Konflik AS dan Iran Memanas Lagi, Harga Minyak Dunia Mulai Naik

Konflik AS dan Iran Memanas Lagi, Harga Minyak Dunia Mulai Naik
Kapal kargo komersial dan kapal tanker minyak mentah yang berlabuh di Teluk Oman, lepas pantai Muscat, Oman, pada 21 Juni 2026, saat mereka bersiap untuk melintasi Selat Hormuz yang sangat penting. Lalu lintas maritim di sepanjang koridor perdagangan global yang vital ini mengalami gangguan serius menyusul meningkatnya ketegangan geopolitik antara Amerika Serikat dan Iran yang meningkat pada awal Februari. ANTARA/Shady Alassar - Anadolu Agency / pri.

Medianusantara.site, JAKARTA — Memenasnya konflik antara Amerika Serikat dan Iran berdampak pada melambatnya lalu lintas pelayaran komersial di Selat Hormuz. Akibatnya harga minyak dunia kembali mengalami kenaikan.

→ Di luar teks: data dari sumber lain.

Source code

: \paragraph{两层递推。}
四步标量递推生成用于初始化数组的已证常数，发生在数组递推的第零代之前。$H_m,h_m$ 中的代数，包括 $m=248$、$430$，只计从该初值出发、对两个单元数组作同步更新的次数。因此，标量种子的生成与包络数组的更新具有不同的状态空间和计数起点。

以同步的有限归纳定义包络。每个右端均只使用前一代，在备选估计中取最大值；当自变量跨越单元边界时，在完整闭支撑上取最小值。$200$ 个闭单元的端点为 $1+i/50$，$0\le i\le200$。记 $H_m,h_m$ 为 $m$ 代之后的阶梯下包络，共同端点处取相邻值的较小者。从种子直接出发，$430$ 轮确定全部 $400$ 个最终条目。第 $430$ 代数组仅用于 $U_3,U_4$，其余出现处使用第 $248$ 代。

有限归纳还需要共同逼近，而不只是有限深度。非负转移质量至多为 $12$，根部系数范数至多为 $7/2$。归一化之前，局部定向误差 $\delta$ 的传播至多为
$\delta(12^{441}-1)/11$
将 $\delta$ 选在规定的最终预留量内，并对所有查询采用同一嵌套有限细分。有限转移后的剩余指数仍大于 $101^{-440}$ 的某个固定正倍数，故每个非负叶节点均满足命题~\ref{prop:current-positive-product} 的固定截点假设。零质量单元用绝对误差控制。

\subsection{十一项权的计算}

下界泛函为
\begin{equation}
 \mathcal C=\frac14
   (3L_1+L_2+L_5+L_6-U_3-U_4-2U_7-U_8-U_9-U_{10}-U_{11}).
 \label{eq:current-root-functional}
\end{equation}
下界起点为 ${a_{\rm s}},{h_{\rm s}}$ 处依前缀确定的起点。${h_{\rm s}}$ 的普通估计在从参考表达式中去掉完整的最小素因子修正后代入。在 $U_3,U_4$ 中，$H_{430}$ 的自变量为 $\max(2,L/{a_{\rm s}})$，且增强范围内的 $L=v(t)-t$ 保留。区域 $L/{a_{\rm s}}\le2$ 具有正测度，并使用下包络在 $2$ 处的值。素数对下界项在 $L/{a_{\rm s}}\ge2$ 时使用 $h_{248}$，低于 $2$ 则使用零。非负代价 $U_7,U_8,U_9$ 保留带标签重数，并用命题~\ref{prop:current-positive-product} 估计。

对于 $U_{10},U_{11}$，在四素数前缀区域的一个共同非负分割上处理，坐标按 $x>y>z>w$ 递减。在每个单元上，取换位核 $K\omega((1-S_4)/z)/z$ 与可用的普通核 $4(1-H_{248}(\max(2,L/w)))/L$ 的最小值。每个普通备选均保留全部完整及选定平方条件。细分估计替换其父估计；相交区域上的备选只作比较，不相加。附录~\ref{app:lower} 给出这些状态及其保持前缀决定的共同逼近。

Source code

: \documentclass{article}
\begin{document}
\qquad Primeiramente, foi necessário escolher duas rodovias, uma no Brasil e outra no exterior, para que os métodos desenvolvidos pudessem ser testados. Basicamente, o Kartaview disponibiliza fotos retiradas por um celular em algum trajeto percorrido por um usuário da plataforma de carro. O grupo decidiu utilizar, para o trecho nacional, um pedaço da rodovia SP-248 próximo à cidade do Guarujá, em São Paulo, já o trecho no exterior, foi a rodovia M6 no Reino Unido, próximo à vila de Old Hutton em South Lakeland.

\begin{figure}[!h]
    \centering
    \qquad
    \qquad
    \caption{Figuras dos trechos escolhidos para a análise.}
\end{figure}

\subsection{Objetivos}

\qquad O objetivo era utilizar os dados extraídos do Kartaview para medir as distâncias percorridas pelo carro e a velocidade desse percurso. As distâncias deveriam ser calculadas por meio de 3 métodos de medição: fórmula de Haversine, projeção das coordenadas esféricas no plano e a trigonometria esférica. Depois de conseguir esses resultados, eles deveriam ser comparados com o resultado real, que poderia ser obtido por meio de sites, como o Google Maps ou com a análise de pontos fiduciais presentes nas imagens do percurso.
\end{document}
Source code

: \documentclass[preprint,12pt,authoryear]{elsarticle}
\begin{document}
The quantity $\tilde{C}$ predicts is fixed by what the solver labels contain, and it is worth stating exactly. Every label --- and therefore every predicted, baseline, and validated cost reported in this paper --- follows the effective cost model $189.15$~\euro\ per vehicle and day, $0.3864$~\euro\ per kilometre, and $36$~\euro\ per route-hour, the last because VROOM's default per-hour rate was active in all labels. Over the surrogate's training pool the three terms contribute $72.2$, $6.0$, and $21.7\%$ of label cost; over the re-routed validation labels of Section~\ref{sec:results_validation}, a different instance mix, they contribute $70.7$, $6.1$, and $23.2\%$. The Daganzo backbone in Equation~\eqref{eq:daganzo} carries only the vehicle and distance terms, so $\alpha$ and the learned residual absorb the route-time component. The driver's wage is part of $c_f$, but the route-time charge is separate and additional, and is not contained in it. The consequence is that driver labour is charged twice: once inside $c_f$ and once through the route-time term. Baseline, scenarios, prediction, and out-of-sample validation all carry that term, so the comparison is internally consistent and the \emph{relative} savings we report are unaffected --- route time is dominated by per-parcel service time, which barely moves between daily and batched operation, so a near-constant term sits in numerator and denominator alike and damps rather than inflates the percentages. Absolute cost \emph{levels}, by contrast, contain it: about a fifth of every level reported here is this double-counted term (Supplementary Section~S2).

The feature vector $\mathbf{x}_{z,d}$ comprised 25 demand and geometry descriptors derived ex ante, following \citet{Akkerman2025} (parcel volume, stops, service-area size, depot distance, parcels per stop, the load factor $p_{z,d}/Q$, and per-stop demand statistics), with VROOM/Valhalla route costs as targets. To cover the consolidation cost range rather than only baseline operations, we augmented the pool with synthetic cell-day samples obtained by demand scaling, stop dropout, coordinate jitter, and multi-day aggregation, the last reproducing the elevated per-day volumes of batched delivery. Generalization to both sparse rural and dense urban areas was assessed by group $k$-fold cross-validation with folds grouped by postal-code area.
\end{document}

Minyak mentah Brent naik sekitar 3,5 persen menjadi sekitar 79 dolar AS per barel atau naik sekitar 9 persen di atas sebelum konflik pada Minggu (12/7/2026). Kpler mencatat hanya ada 22 kapal melintasi Selat Hormuz pada Kamis lalu.

Menurut perusahaan data maritim Kpler,  sebelum konflik pecah, lebih dari 130 kapal per hari melintasi Selat Hormuz.

Eskalasi terjadi setelah Amerika Serikat menyerang sekitar 140 sasaran di Iran menyusul serangan Teheran terhadap sebuah kapal kontainer di Selat Hormuz.

Iran menyatakan pihaknya telah membalas serangan tersebut dengan menyerang posisi Amerika Serikat di kawasan.

Kepala Riset Timur Tengah Kpler, Amena Bakr, mengatakan serangan terbaru menghilangkan kepercayaan perusahaan pelayaran komersial, ungkap laporan The New York Times.

“Kepercayaan itu terkikis sangat, sangat cepat. Kami kembali ke titik awal dalam situasi ini,” kata Bakr yang dikutip dari Antara.

Badan Energi Internasional (IEA), dalam laporannya pada Jumat, menyatakan pemulihan ekspor minyak Teluk setelah gencatan senjata awal Amerika Serikat-Iran bulan lalu sempat meningkatkan pasokan global.

Namun, IEA memperingatkan pemulihan yang lebih luas tetap bergantung pada meredanya kembali konflik dalam waktu cepat.

Bakr mengatakan pasar energi mulai terbiasa dengan ketegangan yang terus berulang di kawasan tersebut.

“Pasar telah menyesuaikan diri dengan kondisi normal baru. Pergerakan harga belum sepenuhnya mencerminkan kondisi sebenarnya maupun tingkat risiko geopolitik,” ujarnya.